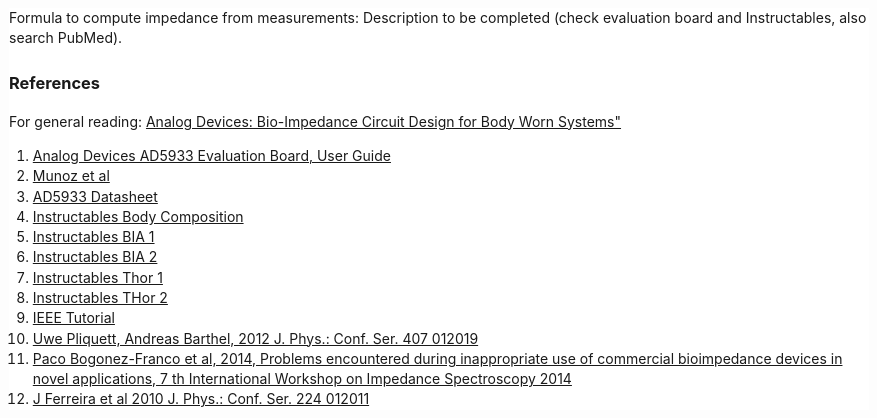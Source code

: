 Formula to compute impedance from measurements: Description to be completed (check evaluation board and Instructables, also search PubMed).

### References

For general reading: [Analog Devices: Bio-Impedance Circuit Design for Body Worn Systems"](https://www.analog.com/en/resources/analog-dialogue/articles/bioimpedance-circuit-design-challenges.html)

1) [Analog Devices AD5933 Evaluation Board, User Guide](https://www.analog.com/media/en/technical-documentation/user-guides/UG-364.pdf)
2) [Munoz et al](https://doi.org/10.1016%2Fj.ohx.2022.e00274)
3) [AD5933 Datasheet](https://www.analog.com/media/en/technical-documentation/data-sheets/AD5933.pdf)
4) [Instructables Body Composition](https://www.instructables.com/Determining-Body-Composition-using-Arduino)
5) [Instructables BIA 1](https://www.instructables.com/Body-Composition-using-BIA/)
6) [Instructables BIA 2](https://www.instructables.com/Bio-Impedance-Analysis-BIA-With-the-AD5933/)
7) [Instructables Thor 1](https://www.instructables.com/Thoracic-Impedance-1/)
8) [Instructables THor 2](https://www.instructables.com/Thoracic-Impedance/)
9) [IEEE Tutorial](https://ieeexplore.ieee.org/document/9529213)
10) [Uwe Pliquett, Andreas Barthel, 2012 J. Phys.: Conf. Ser. 407 012019](https://iopscience.iop.org/article/10.1088/1742-6596/407/1/012019)
10) [Paco Bogonez-Franco et al, 2014, Problems encountered during inappropriate use of commercial bioimpedance devices in novel applications, 7 th International Workshop on Impedance Spectroscopy 2014](https://www.researchgate.net/publication/269571754_Problems_encountered_during_inappropriate_use_of_commercial_bioimpedance_devices_in_novel_applications)
12) [J Ferreira et al 2010 J. Phys.: Conf. Ser. 224 012011](https://iopscience.iop.org/article/10.1088/1742-6596/224/1/012011/pdf)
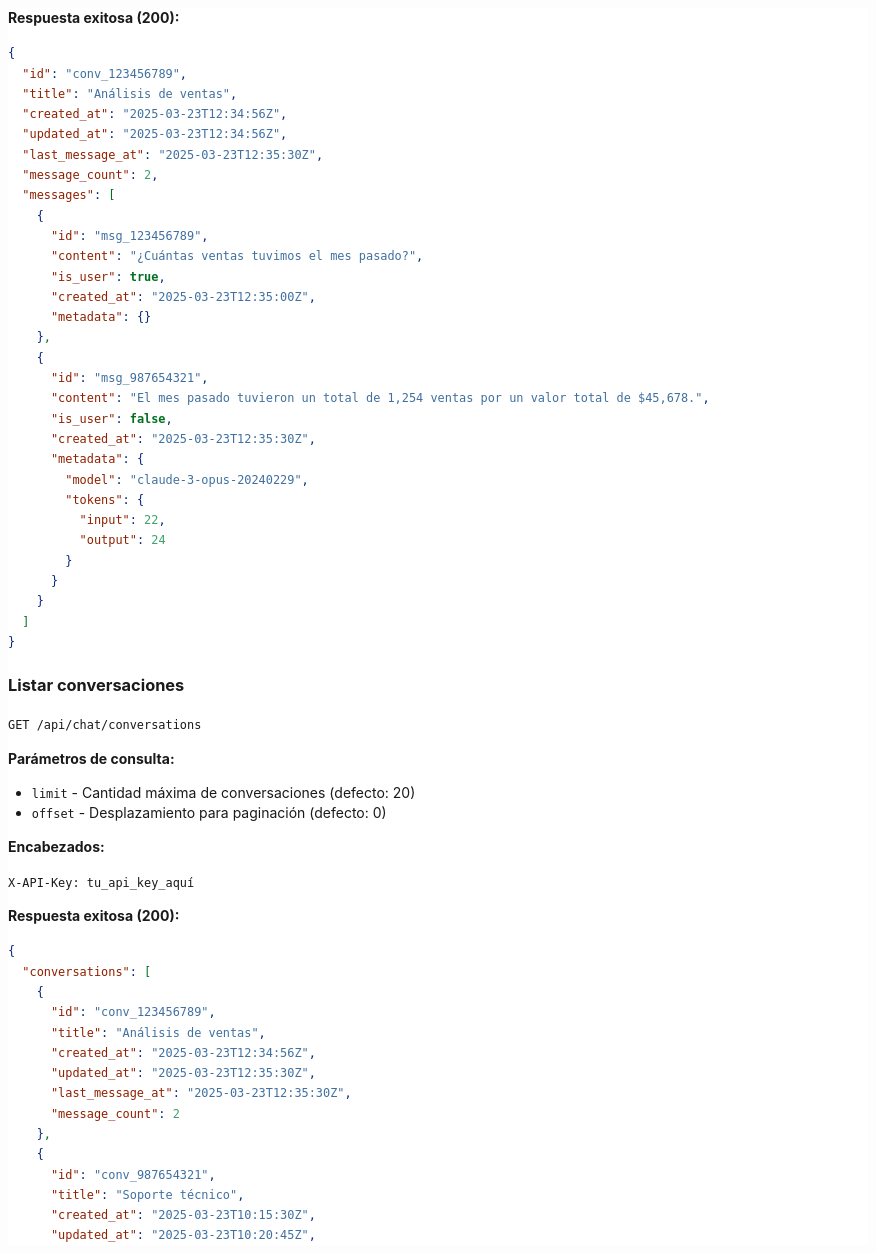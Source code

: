 **Respuesta exitosa (200):**
```json
{
  "id": "conv_123456789",
  "title": "Análisis de ventas",
  "created_at": "2025-03-23T12:34:56Z",
  "updated_at": "2025-03-23T12:34:56Z",
  "last_message_at": "2025-03-23T12:35:30Z",
  "message_count": 2,
  "messages": [
    {
      "id": "msg_123456789",
      "content": "¿Cuántas ventas tuvimos el mes pasado?",
      "is_user": true,
      "created_at": "2025-03-23T12:35:00Z",
      "metadata": {}
    },
    {
      "id": "msg_987654321",
      "content": "El mes pasado tuvieron un total de 1,254 ventas por un valor total de $45,678.",
      "is_user": false,
      "created_at": "2025-03-23T12:35:30Z",
      "metadata": {
        "model": "claude-3-opus-20240229",
        "tokens": {
          "input": 22,
          "output": 24
        }
      }
    }
  ]
}
```

### Listar conversaciones

```
GET /api/chat/conversations
```

**Parámetros de consulta:**
- `limit` - Cantidad máxima de conversaciones (defecto: 20)
- `offset` - Desplazamiento para paginación (defecto: 0)

**Encabezados:**
```
X-API-Key: tu_api_key_aquí
```

**Respuesta exitosa (200):**
```json
{
  "conversations": [
    {
      "id": "conv_123456789",
      "title": "Análisis de ventas",
      "created_at": "2025-03-23T12:34:56Z",
      "updated_at": "2025-03-23T12:35:30Z",
      "last_message_at": "2025-03-23T12:35:30Z",
      "message_count": 2
    },
    {
      "id": "conv_987654321",
      "title": "Soporte técnico",
      "created_at": "2025-03-23T10:15:30Z",
      "updated_at": "2025-03-23T10:20:45Z",
```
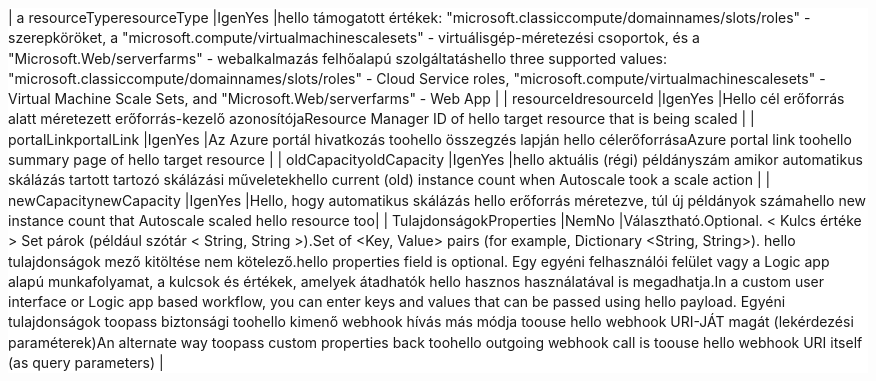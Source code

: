 | <span data-ttu-id="d1720-182">a resourceType</span><span class="sxs-lookup"><span data-stu-id="d1720-182">resourceType</span></span> |<span data-ttu-id="d1720-183">Igen</span><span class="sxs-lookup"><span data-stu-id="d1720-183">Yes</span></span> |<span data-ttu-id="d1720-184">hello támogatott értékek: "microsoft.classiccompute/domainnames/slots/roles" - szerepköröket, a "microsoft.compute/virtualmachinescalesets" - virtuálisgép-méretezési csoportok, és a "Microsoft.Web/serverfarms" - webalkalmazás felhőalapú szolgáltatás</span><span class="sxs-lookup"><span data-stu-id="d1720-184">hello three supported values: "microsoft.classiccompute/domainnames/slots/roles" - Cloud Service roles, "microsoft.compute/virtualmachinescalesets" - Virtual Machine Scale Sets,  and "Microsoft.Web/serverfarms" - Web App</span></span> |
| <span data-ttu-id="d1720-185">resourceId</span><span class="sxs-lookup"><span data-stu-id="d1720-185">resourceId</span></span> |<span data-ttu-id="d1720-186">Igen</span><span class="sxs-lookup"><span data-stu-id="d1720-186">Yes</span></span> |<span data-ttu-id="d1720-187">Hello cél erőforrás alatt méretezett erőforrás-kezelő azonosítója</span><span class="sxs-lookup"><span data-stu-id="d1720-187">Resource Manager ID of hello target resource that is being scaled</span></span> |
| <span data-ttu-id="d1720-188">portalLink</span><span class="sxs-lookup"><span data-stu-id="d1720-188">portalLink</span></span> |<span data-ttu-id="d1720-189">Igen</span><span class="sxs-lookup"><span data-stu-id="d1720-189">Yes</span></span> |<span data-ttu-id="d1720-190">Az Azure portál hivatkozás toohello összegzés lapján hello célerőforrása</span><span class="sxs-lookup"><span data-stu-id="d1720-190">Azure portal link toohello summary page of hello target resource</span></span> |
| <span data-ttu-id="d1720-191">oldCapacity</span><span class="sxs-lookup"><span data-stu-id="d1720-191">oldCapacity</span></span> |<span data-ttu-id="d1720-192">Igen</span><span class="sxs-lookup"><span data-stu-id="d1720-192">Yes</span></span> |<span data-ttu-id="d1720-193">hello aktuális (régi) példányszám amikor automatikus skálázás tartott tartozó skálázási műveletek</span><span class="sxs-lookup"><span data-stu-id="d1720-193">hello current (old) instance count when Autoscale took a scale action</span></span> |
| <span data-ttu-id="d1720-194">newCapacity</span><span class="sxs-lookup"><span data-stu-id="d1720-194">newCapacity</span></span> |<span data-ttu-id="d1720-195">Igen</span><span class="sxs-lookup"><span data-stu-id="d1720-195">Yes</span></span> |<span data-ttu-id="d1720-196">Hello, hogy automatikus skálázás hello erőforrás méretezve, túl új példányok száma</span><span class="sxs-lookup"><span data-stu-id="d1720-196">hello new instance count that Autoscale scaled hello resource too</span></span>|
| <span data-ttu-id="d1720-197">Tulajdonságok</span><span class="sxs-lookup"><span data-stu-id="d1720-197">Properties</span></span> |<span data-ttu-id="d1720-198">Nem</span><span class="sxs-lookup"><span data-stu-id="d1720-198">No</span></span> |<span data-ttu-id="d1720-199">Választható.</span><span class="sxs-lookup"><span data-stu-id="d1720-199">Optional.</span></span> <span data-ttu-id="d1720-200">< Kulcs értéke > Set párok (például szótár < String, String >).</span><span class="sxs-lookup"><span data-stu-id="d1720-200">Set of <Key, Value> pairs (for example,  Dictionary <String, String>).</span></span> <span data-ttu-id="d1720-201">hello tulajdonságok mező kitöltése nem kötelező.</span><span class="sxs-lookup"><span data-stu-id="d1720-201">hello properties field is optional.</span></span> <span data-ttu-id="d1720-202">Egy egyéni felhasználói felület vagy a Logic app alapú munkafolyamat, a kulcsok és értékek, amelyek átadhatók hello hasznos használatával is megadhatja.</span><span class="sxs-lookup"><span data-stu-id="d1720-202">In a custom user interface  or Logic app based workflow, you can enter keys and values that can be passed using hello payload.</span></span> <span data-ttu-id="d1720-203">Egyéni tulajdonságok toopass biztonsági toohello kimenő webhook hívás más módja toouse hello webhook URI-JÁT magát (lekérdezési paraméterek)</span><span class="sxs-lookup"><span data-stu-id="d1720-203">An alternate way toopass custom properties back toohello outgoing webhook call is toouse hello webhook URI itself (as query parameters)</span></span> |
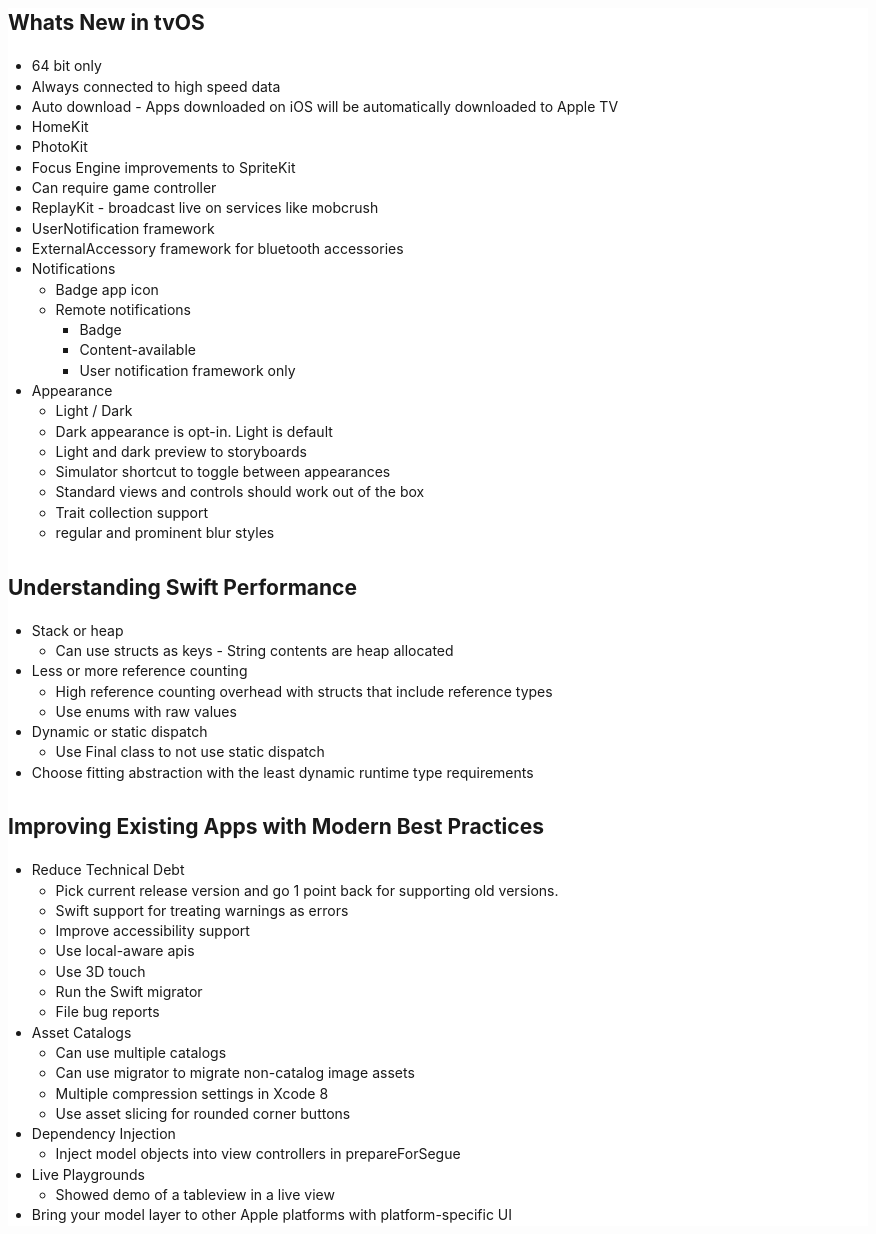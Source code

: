 ## Whats New in tvOS

- 64 bit only
- Always connected to high speed data
- Auto download - Apps downloaded on iOS will be automatically downloaded to Apple TV
- HomeKit
- PhotoKit
- Focus Engine improvements to SpriteKit
- Can require game controller
- ReplayKit - broadcast live on services like mobcrush
- UserNotification framework
- ExternalAccessory framework for bluetooth accessories
- Notifications
    - Badge app icon
    - Remote notifications
        - Badge
        - Content-available
        - User notification framework only
- Appearance
    - Light / Dark
    - Dark appearance is opt-in. Light is default
    - Light and dark preview to storyboards
    - Simulator shortcut to toggle between appearances
    - Standard views and controls should work out of the box
    - Trait collection support
    - regular and prominent blur styles

## Understanding Swift Performance

- Stack or heap
    - Can use structs as keys - String contents are heap allocated
- Less or more reference counting
    - High reference counting overhead with structs that include reference types
    - Use enums with raw values
- Dynamic or static dispatch
    - Use Final class to not use static dispatch
- Choose fitting abstraction with the least dynamic runtime type requirements

## Improving Existing Apps with Modern Best Practices

- Reduce Technical Debt
    - Pick current release version and go 1 point back for supporting old versions.
    - Swift support for treating warnings as errors
    - Improve accessibility support
    - Use local-aware apis
    - Use 3D touch
    - Run the Swift migrator
    - File bug reports
- Asset Catalogs
    - Can use multiple catalogs
    - Can use migrator to migrate non-catalog image assets
    - Multiple compression settings in Xcode 8
    - Use asset slicing for rounded corner buttons
- Dependency Injection
    - Inject model objects into view controllers in prepareForSegue
- Live Playgrounds
    - Showed demo of a tableview in a live view
- Bring your model layer to other Apple platforms with platform-specific UI
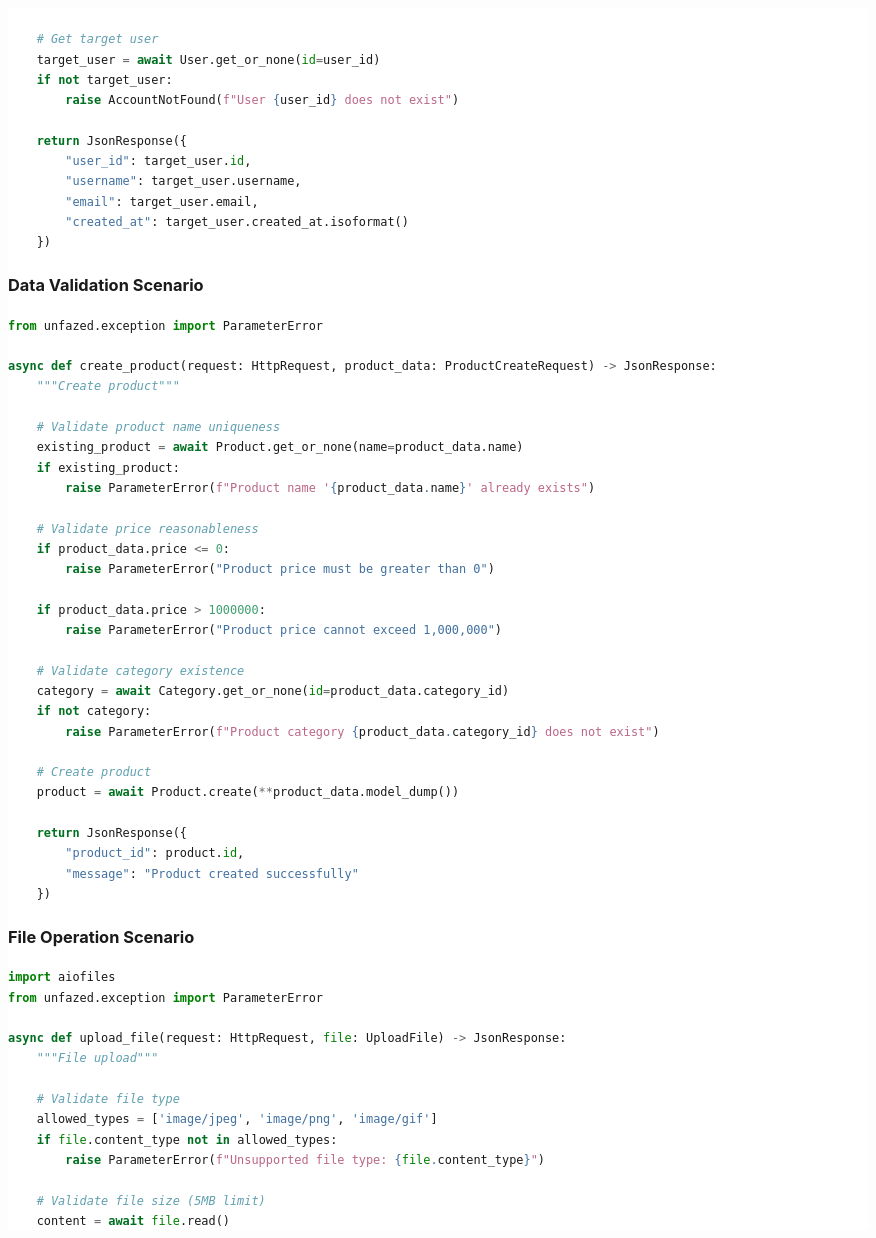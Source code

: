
 ```python
    
    # Get target user
    target_user = await User.get_or_none(id=user_id)
    if not target_user:
        raise AccountNotFound(f"User {user_id} does not exist")
    
    return JsonResponse({
        "user_id": target_user.id,
        "username": target_user.username,
        "email": target_user.email,
        "created_at": target_user.created_at.isoformat()
    })
```

### Data Validation Scenario

```python
from unfazed.exception import ParameterError

async def create_product(request: HttpRequest, product_data: ProductCreateRequest) -> JsonResponse:
    """Create product"""
    
    # Validate product name uniqueness
    existing_product = await Product.get_or_none(name=product_data.name)
    if existing_product:
        raise ParameterError(f"Product name '{product_data.name}' already exists")
    
    # Validate price reasonableness
    if product_data.price <= 0:
        raise ParameterError("Product price must be greater than 0")
    
    if product_data.price > 1000000:
        raise ParameterError("Product price cannot exceed 1,000,000")
    
    # Validate category existence
    category = await Category.get_or_none(id=product_data.category_id)
    if not category:
        raise ParameterError(f"Product category {product_data.category_id} does not exist")
    
    # Create product
    product = await Product.create(**product_data.model_dump())
    
    return JsonResponse({
        "product_id": product.id,
        "message": "Product created successfully"
    })
```

### File Operation Scenario

```python
import aiofiles
from unfazed.exception import ParameterError

async def upload_file(request: HttpRequest, file: UploadFile) -> JsonResponse:
    """File upload"""
    
    # Validate file type
    allowed_types = ['image/jpeg', 'image/png', 'image/gif']
    if file.content_type not in allowed_types:
        raise ParameterError(f"Unsupported file type: {file.content_type}")
    
    # Validate file size (5MB limit)
    content = await file.read()
```
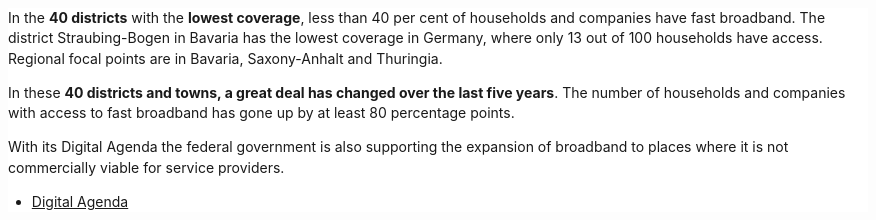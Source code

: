 



In the **40 districts** with the **lowest coverage**, less than 40 per cent of households and companies have fast broadband. The district Straubing-Bogen in Bavaria has the lowest coverage in Germany, where only 13 out of 100 households have access. Regional focal points are in Bavaria, Saxony-Anhalt and Thuringia.  





In these **40 districts and towns, a great deal has changed over the last five years**. The number of households and companies with access to fast broadband has gone up by at least 80 percentage points.







With its Digital Agenda the federal government is also supporting the expansion of broadband to places where it is not commercially viable for service providers.

- [Digital Agenda](https://www.digitale-agenda.de/Webs/DA/DE/Home/home_node.html)






[^1]: Cf. Data from the German Mobility Panel.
☆ ☆ ☆ ☆
:: What the task requires ::
Lines of the material that contain the word "exitosa" are to be gathered.

:: Result below ::
: **Respuesta exitosa (200):**
**Respuesta exitosa (200):**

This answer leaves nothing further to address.